Everyone has the docs now. What matters is what you do with them.

The moat isn’t ingestion—it’s interpretation. And reinforcement is the wedge.

  • OpenEvidence is learning how physicians think and decide in very specific fields with very specific types of patients and treatments

  • Harvey understands the nuance and tempo of legal workflows, especially in litigation-heavy practices

  • Glean adapts to the language and logic of your org

Who Might Win on Proprietary Data?

Some categories are already seeing early traction:

  • Anonymized customer support logs – Parloa and PolyAI train on millions of real call transcripts to improve latency and resolution.

  • Health records – Global market projected at $39B by 2025, with decision support as the fastest-growing segment. Clinical notes, outcomes, and imaging data power OpenEvidence, Hippocratic, MedLM.

  • Legal filings – Harvey’s training included hundreds of thousands of annotated court records. Legal tech market projected at $37B by 2030.

  • Financial & market data – Canoe, Composer, and Nasdaq draw on 30+ petabytes of proprietary data. The market for financial data services is expected to reach $42B+ by 2031.

  • Maps and location data – A $53B market by 2030. Still underutilized, yet central to agentic reasoning and autonomy.

  • Music and audio metadata – Generative music tools leverage 10M+ tagged tracks. The broader AI music market expected to surpass $3.5B by 2028.

According to McKinsey, proprietary data can improve domain-specific AI performance by as much as 35%. But the business model remains fuzzy. Will this data be licensed, hoarded, shared, or simply scraped? With the Trump-era bill defining this as “fair use” just passing—for now—we’re in a gray zone.

At the Head of the Pack

Near-term:
  • OpenEvidence – 8.5M+ clinical consults/month. Partnered with UCSF, NYU Langone, and growing across 200+ hospital systems.

  • Harvey – Used by Latham, Allen & Overy, and a reported 45% of AmLaw 100 firms. Most traction in litigation, less so in contracts.

  • Glean – $100M+ ARR, 90%+ user satisfaction rate, and average 11h/month saved per user.

  • SurgeAI, Labelbox, Datasaur – The hidden force behind high-performing models. Surge alone supports dozens of vertical AI builders and is currently at $1bn ARR.

  • Prewave, Cradle, Parloa, Canoe, Roshi, SpecterOps – Real traction. Real users. Real Outcomes. Real revenue. Fast iteration and defensible UX wins.

Longer-term:

Those who collapse human feedback into the product loop—not the labeling backlog. Reinforcement can’t be a lagging task farm. It has to be an ambient part of the UX.

  • Example: Glean doesn’t ask you to label documents. It watches how you search, click, revise, and shares that signal across the org.
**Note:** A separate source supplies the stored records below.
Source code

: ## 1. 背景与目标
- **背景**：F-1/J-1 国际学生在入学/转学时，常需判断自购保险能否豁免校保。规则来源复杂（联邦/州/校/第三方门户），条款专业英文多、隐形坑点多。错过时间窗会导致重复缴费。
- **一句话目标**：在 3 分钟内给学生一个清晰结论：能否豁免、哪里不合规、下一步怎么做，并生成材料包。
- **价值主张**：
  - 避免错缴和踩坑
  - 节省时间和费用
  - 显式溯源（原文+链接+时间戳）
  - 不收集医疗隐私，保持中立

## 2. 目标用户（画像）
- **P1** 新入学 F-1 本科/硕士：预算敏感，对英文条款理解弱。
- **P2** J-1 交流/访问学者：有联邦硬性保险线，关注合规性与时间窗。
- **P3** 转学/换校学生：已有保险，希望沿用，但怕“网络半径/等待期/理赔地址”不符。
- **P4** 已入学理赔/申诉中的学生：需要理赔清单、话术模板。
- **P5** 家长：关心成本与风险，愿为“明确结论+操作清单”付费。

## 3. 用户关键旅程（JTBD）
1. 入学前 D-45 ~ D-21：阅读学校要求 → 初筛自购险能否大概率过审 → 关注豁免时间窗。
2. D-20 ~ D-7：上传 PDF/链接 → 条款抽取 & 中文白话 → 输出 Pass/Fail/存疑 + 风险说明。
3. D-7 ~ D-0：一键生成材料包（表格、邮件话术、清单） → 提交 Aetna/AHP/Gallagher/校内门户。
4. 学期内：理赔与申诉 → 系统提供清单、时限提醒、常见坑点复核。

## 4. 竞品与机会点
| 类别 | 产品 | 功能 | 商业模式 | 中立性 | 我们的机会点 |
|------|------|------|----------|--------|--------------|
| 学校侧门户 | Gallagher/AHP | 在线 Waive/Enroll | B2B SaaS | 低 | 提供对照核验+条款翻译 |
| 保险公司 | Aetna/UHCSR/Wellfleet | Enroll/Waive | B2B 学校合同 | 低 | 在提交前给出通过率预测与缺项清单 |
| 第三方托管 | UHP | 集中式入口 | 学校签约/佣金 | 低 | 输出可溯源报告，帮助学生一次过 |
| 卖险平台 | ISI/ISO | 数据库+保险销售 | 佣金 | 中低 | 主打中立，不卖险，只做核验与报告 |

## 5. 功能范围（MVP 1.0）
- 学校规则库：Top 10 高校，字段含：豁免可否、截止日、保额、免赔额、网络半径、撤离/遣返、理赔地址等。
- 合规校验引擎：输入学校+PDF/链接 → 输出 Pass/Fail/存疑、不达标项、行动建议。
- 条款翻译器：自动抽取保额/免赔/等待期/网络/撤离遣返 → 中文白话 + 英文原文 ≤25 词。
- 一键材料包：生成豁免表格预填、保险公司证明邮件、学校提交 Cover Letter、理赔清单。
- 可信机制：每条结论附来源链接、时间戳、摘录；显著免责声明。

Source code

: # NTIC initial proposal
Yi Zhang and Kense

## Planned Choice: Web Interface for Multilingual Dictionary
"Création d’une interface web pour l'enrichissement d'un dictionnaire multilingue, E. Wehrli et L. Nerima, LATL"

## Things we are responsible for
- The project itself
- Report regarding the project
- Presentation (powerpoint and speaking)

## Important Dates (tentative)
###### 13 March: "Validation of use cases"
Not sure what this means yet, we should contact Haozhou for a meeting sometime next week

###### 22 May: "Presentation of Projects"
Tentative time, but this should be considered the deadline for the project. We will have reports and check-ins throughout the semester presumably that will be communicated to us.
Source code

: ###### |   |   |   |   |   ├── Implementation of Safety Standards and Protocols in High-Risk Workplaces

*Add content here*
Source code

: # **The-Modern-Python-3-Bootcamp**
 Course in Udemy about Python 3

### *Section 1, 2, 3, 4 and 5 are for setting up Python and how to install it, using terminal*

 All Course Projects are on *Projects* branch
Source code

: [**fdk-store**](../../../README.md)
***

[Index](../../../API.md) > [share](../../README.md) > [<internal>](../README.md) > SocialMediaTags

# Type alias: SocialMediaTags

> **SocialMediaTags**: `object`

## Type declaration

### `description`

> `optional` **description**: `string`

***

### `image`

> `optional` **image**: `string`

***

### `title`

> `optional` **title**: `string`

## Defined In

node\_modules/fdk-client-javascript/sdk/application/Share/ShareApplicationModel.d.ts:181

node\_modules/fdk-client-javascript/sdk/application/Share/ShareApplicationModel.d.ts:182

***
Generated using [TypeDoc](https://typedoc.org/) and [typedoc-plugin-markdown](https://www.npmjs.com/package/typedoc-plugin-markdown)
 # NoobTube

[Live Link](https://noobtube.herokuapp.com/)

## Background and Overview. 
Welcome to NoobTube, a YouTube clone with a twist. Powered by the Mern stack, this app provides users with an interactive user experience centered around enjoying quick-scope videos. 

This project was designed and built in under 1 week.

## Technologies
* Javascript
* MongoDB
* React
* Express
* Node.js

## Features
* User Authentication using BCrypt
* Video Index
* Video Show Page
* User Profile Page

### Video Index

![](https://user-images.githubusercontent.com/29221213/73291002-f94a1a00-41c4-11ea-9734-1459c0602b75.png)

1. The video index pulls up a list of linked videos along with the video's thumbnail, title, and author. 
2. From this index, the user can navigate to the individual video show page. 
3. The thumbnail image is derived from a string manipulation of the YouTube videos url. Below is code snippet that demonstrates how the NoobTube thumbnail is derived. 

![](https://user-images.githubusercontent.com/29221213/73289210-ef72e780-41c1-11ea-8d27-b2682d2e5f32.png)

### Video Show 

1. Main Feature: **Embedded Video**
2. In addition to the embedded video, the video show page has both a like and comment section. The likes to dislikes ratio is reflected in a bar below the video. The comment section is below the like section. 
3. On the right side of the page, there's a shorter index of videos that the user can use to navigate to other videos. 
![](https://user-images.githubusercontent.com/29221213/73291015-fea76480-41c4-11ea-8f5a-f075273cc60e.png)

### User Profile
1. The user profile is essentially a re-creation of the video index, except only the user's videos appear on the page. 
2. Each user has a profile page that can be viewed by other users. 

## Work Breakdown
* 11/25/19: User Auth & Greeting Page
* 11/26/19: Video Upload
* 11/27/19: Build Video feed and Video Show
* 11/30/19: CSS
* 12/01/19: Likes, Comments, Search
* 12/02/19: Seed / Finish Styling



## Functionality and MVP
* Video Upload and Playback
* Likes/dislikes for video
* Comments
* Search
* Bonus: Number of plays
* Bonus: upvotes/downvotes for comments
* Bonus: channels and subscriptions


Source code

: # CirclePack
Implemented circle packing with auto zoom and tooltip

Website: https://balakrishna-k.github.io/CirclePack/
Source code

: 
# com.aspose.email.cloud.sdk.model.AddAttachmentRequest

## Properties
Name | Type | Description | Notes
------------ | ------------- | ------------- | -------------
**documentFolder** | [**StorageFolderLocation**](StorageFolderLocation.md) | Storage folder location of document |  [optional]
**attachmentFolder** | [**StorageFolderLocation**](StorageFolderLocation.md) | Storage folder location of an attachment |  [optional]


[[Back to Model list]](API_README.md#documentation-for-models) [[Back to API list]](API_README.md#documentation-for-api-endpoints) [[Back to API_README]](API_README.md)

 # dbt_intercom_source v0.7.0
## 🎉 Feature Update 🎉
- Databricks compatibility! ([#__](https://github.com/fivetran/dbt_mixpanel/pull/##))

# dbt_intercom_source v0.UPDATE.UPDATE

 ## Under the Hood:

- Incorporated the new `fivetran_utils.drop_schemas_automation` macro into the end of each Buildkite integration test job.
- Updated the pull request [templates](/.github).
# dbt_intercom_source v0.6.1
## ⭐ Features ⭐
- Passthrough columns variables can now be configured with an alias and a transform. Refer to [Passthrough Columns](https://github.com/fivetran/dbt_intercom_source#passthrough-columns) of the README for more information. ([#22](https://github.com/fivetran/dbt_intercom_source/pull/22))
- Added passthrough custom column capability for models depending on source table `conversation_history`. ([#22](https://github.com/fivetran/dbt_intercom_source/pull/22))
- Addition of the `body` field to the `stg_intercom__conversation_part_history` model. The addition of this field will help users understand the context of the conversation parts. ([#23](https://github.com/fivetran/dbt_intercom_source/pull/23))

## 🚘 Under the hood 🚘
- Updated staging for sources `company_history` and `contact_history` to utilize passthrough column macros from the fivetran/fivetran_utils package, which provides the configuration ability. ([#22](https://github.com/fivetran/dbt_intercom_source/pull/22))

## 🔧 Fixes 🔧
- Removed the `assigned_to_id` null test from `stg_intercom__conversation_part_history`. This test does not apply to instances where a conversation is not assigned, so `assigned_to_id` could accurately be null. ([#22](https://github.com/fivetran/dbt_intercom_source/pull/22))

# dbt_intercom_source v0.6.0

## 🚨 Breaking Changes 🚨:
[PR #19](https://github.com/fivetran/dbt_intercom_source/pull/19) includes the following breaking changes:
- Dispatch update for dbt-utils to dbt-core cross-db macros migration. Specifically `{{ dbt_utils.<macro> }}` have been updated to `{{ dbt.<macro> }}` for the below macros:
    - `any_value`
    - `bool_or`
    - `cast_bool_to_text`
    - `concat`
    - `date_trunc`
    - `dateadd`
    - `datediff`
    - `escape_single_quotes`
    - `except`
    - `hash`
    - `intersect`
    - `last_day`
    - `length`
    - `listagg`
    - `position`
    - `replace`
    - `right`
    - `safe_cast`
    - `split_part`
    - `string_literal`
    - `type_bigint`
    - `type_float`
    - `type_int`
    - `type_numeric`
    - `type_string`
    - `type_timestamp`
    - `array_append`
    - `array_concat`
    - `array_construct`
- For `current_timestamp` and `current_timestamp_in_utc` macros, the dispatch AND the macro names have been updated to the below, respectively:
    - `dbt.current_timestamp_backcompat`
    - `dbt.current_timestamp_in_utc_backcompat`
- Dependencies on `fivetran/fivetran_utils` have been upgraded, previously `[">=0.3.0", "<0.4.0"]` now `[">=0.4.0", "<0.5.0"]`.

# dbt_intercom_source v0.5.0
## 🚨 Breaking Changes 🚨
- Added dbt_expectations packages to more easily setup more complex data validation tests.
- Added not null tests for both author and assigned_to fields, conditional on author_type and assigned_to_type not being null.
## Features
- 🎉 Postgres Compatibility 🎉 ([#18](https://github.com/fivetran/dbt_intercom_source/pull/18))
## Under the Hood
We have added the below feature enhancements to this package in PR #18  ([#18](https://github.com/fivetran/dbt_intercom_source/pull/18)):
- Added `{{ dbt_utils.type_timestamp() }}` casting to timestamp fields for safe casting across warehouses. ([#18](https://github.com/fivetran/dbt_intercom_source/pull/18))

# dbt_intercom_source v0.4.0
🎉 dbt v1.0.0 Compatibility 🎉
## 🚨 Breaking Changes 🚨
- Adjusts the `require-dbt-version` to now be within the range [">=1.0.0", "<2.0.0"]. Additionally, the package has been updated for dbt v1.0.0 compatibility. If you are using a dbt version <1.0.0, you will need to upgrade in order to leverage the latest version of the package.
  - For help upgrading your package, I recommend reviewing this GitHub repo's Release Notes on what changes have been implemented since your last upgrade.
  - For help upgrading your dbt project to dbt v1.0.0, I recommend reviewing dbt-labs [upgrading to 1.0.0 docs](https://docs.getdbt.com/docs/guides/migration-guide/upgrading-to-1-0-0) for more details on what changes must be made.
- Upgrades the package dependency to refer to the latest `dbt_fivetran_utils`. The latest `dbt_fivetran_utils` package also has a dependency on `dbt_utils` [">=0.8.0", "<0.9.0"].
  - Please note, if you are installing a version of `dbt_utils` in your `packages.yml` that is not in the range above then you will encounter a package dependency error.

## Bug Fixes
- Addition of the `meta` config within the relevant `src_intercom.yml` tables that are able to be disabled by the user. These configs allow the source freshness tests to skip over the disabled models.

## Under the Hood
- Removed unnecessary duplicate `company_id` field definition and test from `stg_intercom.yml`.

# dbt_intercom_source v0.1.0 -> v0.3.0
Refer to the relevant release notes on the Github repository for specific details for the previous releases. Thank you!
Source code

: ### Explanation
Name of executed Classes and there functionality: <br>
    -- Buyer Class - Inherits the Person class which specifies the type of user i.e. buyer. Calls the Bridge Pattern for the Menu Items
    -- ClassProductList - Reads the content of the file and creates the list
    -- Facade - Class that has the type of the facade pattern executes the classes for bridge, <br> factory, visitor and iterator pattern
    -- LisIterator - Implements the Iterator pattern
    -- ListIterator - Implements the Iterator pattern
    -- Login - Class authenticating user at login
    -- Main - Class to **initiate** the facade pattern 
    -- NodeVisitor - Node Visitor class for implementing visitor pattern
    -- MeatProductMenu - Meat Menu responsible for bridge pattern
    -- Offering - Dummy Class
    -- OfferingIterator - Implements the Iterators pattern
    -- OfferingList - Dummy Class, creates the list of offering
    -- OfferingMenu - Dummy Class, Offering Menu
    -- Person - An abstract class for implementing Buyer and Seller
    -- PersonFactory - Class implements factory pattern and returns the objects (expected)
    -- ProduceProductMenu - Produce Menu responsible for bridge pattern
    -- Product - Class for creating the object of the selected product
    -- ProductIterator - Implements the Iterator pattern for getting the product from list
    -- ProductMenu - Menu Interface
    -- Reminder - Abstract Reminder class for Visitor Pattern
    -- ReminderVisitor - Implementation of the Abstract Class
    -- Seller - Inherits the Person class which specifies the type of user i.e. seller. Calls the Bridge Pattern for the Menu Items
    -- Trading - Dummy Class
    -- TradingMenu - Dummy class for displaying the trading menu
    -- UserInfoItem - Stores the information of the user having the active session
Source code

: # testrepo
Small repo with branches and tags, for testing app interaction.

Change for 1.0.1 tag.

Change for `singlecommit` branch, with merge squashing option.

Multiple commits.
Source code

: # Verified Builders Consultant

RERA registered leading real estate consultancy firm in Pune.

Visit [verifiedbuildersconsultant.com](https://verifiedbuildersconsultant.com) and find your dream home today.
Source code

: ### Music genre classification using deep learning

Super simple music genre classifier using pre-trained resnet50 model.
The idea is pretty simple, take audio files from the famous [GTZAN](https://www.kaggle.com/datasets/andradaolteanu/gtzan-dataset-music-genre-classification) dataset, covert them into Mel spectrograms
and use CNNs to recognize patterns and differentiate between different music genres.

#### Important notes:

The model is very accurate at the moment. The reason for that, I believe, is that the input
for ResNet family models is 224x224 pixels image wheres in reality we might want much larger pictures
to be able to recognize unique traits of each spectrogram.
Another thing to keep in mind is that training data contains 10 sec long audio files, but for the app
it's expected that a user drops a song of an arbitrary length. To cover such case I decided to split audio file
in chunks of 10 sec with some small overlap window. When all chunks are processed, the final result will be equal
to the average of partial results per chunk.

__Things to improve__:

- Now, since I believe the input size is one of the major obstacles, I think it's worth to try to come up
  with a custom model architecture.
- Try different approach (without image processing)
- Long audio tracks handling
That feedback improves relevance in real time—without a human in a separate loop.

  • Example: Harvey’s legal outputs are refined live by attorneys who correct and reframe outputs as they draft, not in some sandboxed feedback portal.

Those who give up on “model quality” as the KPI—and optimize for decision qualityNobody cares if your model gets 89.3% vs 90.1% on MMLU if it doesn’t make better decisions in the field.

  • Example: OpenEvidence doesn’t try to outscore GPT-4 on trivia. It helps doctors make faster, safer clinical calls—and reports a 50% reduction in diagnostic time. That’s the metric that matters.

  • Example: Prewave isn’t building a general language model. It’s reducing industrial downtime by predicting supply chain disruptions with multilingual inputs.

Those who act like platforms but think like editors. You win not by aggregating more input—but by shaping sharper output. Editorial taste becomes infra.

  • Example: SurgeAI doesn’t just label data. It curates expert reviewers (lawyers, clinicians, policymakers) who reinforce outputs with domain nuance—and helps clients build full-stack feedback ops.

  • Example: PolyAI isn't selling a “call center GPT.” It’s trained its models on actual calls across logistics, telecom, and energy—making it sound less like an LLM, more like a high-performing rep.

Final Thought

We’re past “Wow, the model wrote a sonnet.”

Now it’s:
  • Did it help me?

  • Was it right?

  • Will I trust it again tomorrow?

In that world:
  • Models are the medium

  • Content is the differentiator

  • Editors are the wedge

Because yes—content is king again. But this time, content editors are too.